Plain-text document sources
^^^^^^^^
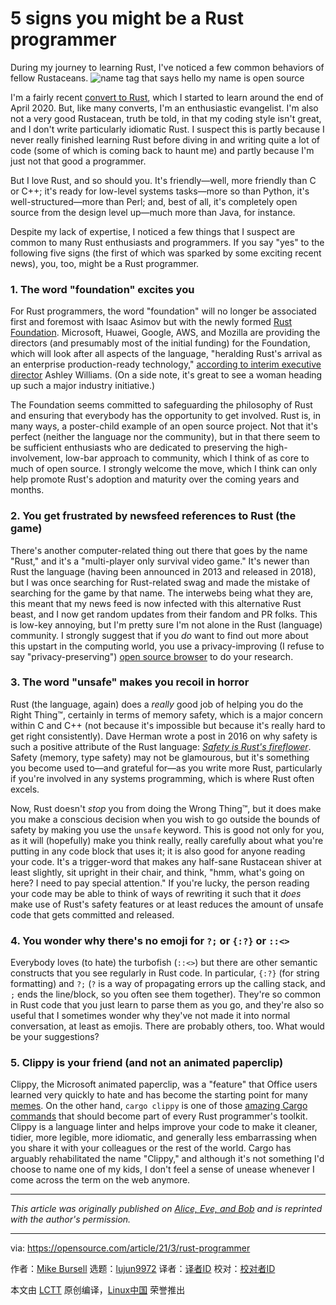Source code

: [#]: subject: (5 signs you might be a Rust programmer)
[#]: via: (https://opensource.com/article/21/3/rust-programmer)
[#]: author: (Mike Bursell https://opensource.com/users/mikecamel)
[#]: collector: (lujun9972)
[#]: translator: ( )
[#]: reviewer: ( )
[#]: publisher: ( )
[#]: url: ( )

5 signs you might be a Rust programmer
======
During my journey to learning Rust, I've noticed a few common behaviors
of fellow Rustaceans.
![name tag that says hello my name is open source][1]

I'm a fairly recent [convert to Rust][2], which I started to learn around the end of April 2020. But, like many converts, I'm an enthusiastic evangelist. I'm also not a very good Rustacean, truth be told, in that my coding style isn't great, and I don't write particularly idiomatic Rust. I suspect this is partly because I never really finished learning Rust before diving in and writing quite a lot of code (some of which is coming back to haunt me) and partly because I'm just not that good a programmer.

But I love Rust, and so should you. It's friendly—well, more friendly than C or C++; it's ready for low-level systems tasks—more so than Python, it's well-structured—more than Perl; and, best of all, it's completely open source from the design level up—much more than Java, for instance.

Despite my lack of expertise, I noticed a few things that I suspect are common to many Rust enthusiasts and programmers. If you say "yes" to the following five signs (the first of which was sparked by some exciting recent news), you, too, might be a Rust programmer.

### 1\. The word "foundation" excites you

For Rust programmers, the word "foundation" will no longer be associated first and foremost with Isaac Asimov but with the newly formed [Rust Foundation][3]. Microsoft, Huawei, Google, AWS, and Mozilla are providing the directors (and presumably most of the initial funding) for the Foundation, which will look after all aspects of the language, "heralding Rust's arrival as an enterprise production-ready technology," [according to interim executive director][4] Ashley Williams. (On a side note, it's great to see a woman heading up such a major industry initiative.)

The Foundation seems committed to safeguarding the philosophy of Rust and ensuring that everybody has the opportunity to get involved. Rust is, in many ways, a poster-child example of an open source project. Not that it's perfect (neither the language nor the community), but in that there seem to be sufficient enthusiasts who are dedicated to preserving the high-involvement, low-bar approach to community, which I think of as core to much of open source. I strongly welcome the move, which I think can only help promote Rust's adoption and maturity over the coming years and months.

### 2\. You get frustrated by newsfeed references to Rust (the game)

There's another computer-related thing out there that goes by the name "Rust," and it's a "multi-player only survival video game." It's newer than Rust the language (having been announced in 2013 and released in 2018), but I was once searching for Rust-related swag and made the mistake of searching for the game by that name. The interwebs being what they are, this meant that my news feed is now infected with this alternative Rust beast, and I now get random updates from their fandom and PR folks. This is low-key annoying, but I'm pretty sure I'm not alone in the Rust (language) community. I strongly suggest that if you _do_ want to find out more about this upstart in the computing world, you use a privacy-improving (I refuse to say "privacy-preserving") [open source browser][5] to do your research.

### 3\. The word "unsafe" makes you recoil in horror

Rust (the language, again) does a _really_ good job of helping you do the Right Thing™, certainly in terms of memory safety, which is a major concern within C and C++ (not because it's impossible but because it's really hard to get right consistently). Dave Herman wrote a post in 2016 on why safety is such a positive attribute of the Rust language: [_Safety is Rust's fireflower_][6]. Safety (memory, type safety) may not be glamourous, but it's something you become used to—and grateful for—as you write more Rust, particularly if you're involved in any systems programming, which is where Rust often excels.

Now, Rust doesn't _stop_ you from doing the Wrong Thing™, but it does make you make a conscious decision when you wish to go outside the bounds of safety by making you use the `unsafe` keyword. This is good not only for you, as it will (hopefully) make you think really, really carefully about what you're putting in any code block that uses it; it is also good for anyone reading your code. It's a trigger-word that makes any half-sane Rustacean shiver at least slightly, sit upright in their chair, and think, "hmm, what's going on here? I need to pay special attention." If you're lucky, the person reading your code may be able to think of ways of rewriting it such that it _does_ make use of Rust's safety features or at least reduces the amount of unsafe code that gets committed and released.

### 4\. You wonder why there's no emoji for `?;` or `{:?}` or `::<>`

Everybody loves (to hate) the turbofish (`::<>`) but there are other semantic constructs that you see regularly in Rust code. In particular, `{:?}` (for string formatting) and `?;` (`?` is a way of propagating errors up the calling stack, and `;` ends the line/block, so you often see them together). They're so common in Rust code that you just learn to parse them as you go, and they're also so useful that I sometimes wonder why they've not made it into normal conversation, at least as emojis. There are probably others, too. What would be your suggestions?

### 5\. Clippy is your friend (and not an animated paperclip)

Clippy, the Microsoft animated paperclip, was a "feature" that Office users learned very quickly to hate and has become the starting point for many [memes][7]. On the other hand, `cargo clippy` is one of those [amazing Cargo commands][8] that should become part of every Rust programmer's toolkit. Clippy is a language linter and helps improve your code to make it cleaner, tidier, more legible, more idiomatic, and generally less embarrassing when you share it with your colleagues or the rest of the world. Cargo has arguably rehabilitated the name "Clippy," and although it's not something I'd choose to name one of my kids, I don't feel a sense of unease whenever I come across the term on the web anymore.

* * *

_This article was originally published on [Alice, Eve, and Bob][9] and is reprinted with the author's permission._

--------------------------------------------------------------------------------

via: https://opensource.com/article/21/3/rust-programmer

作者：[Mike Bursell][a]
选题：[lujun9972][b]
译者：[译者ID](https://github.com/译者ID)
校对：[校对者ID](https://github.com/校对者ID)

本文由 [LCTT](https://github.com/LCTT/TranslateProject) 原创编译，[Linux中国](https://linux.cn/) 荣誉推出

[a]: https://opensource.com/users/mikecamel
[b]: https://github.com/lujun9972
[1]: https://opensource.com/sites/default/files/styles/image-full-size/public/lead-images/EDU_OSDC_IntroOS_520x292_FINAL.png?itok=woiZamgj (name tag that says hello my name is open source)
[2]: https://opensource.com/article/20/6/why-rust
[3]: https://foundation.rust-lang.org/
[4]: https://foundation.rust-lang.org/posts/2021-02-08-hello-world/
[5]: https://opensource.com/article/19/7/open-source-browsers
[6]: https://www.thefeedbackloop.xyz/safety-is-rusts-fireflower/
[7]: https://knowyourmeme.com/memes/clippy
[8]: https://opensource.com/article/20/11/commands-rusts-cargo
[9]: https://aliceevebob.com/2021/02/09/5-signs-that-you-may-be-a-rust-programmer/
^^^^^^^^
◆ **Work instruction**:
Transcribe the entries above exactly, from their first line through the line with "### 1\. The word", and omit all pictures.

◆ **Solution for this exercise**:
Source code

: [#]: subject: (5 signs you might be a Rust programmer)
[#]: via: (https://opensource.com/article/21/3/rust-programmer)
[#]: author: (Mike Bursell https://opensource.com/users/mikecamel)
[#]: collector: (lujun9972)
[#]: translator: ( )
[#]: reviewer: ( )
[#]: publisher: ( )
[#]: url: ( )

5 signs you might be a Rust programmer
======
During my journey to learning Rust, I've noticed a few common behaviors
of fellow Rustaceans.
![name tag that says hello my name is open source][1]

I'm a fairly recent [convert to Rust][2], which I started to learn around the end of April 2020. But, like many converts, I'm an enthusiastic evangelist. I'm also not a very good Rustacean, truth be told, in that my coding style isn't great, and I don't write particularly idiomatic Rust. I suspect this is partly because I never really finished learning Rust before diving in and writing quite a lot of code (some of which is coming back to haunt me) and partly because I'm just not that good a programmer.

But I love Rust, and so should you. It's friendly—well, more friendly than C or C++; it's ready for low-level systems tasks—more so than Python, it's well-structured—more than Perl; and, best of all, it's completely open source from the design level up—much more than Java, for instance.

Despite my lack of expertise, I noticed a few things that I suspect are common to many Rust enthusiasts and programmers. If you say "yes" to the following five signs (the first of which was sparked by some exciting recent news), you, too, might be a Rust programmer.

### 1\. The word "foundation" excites you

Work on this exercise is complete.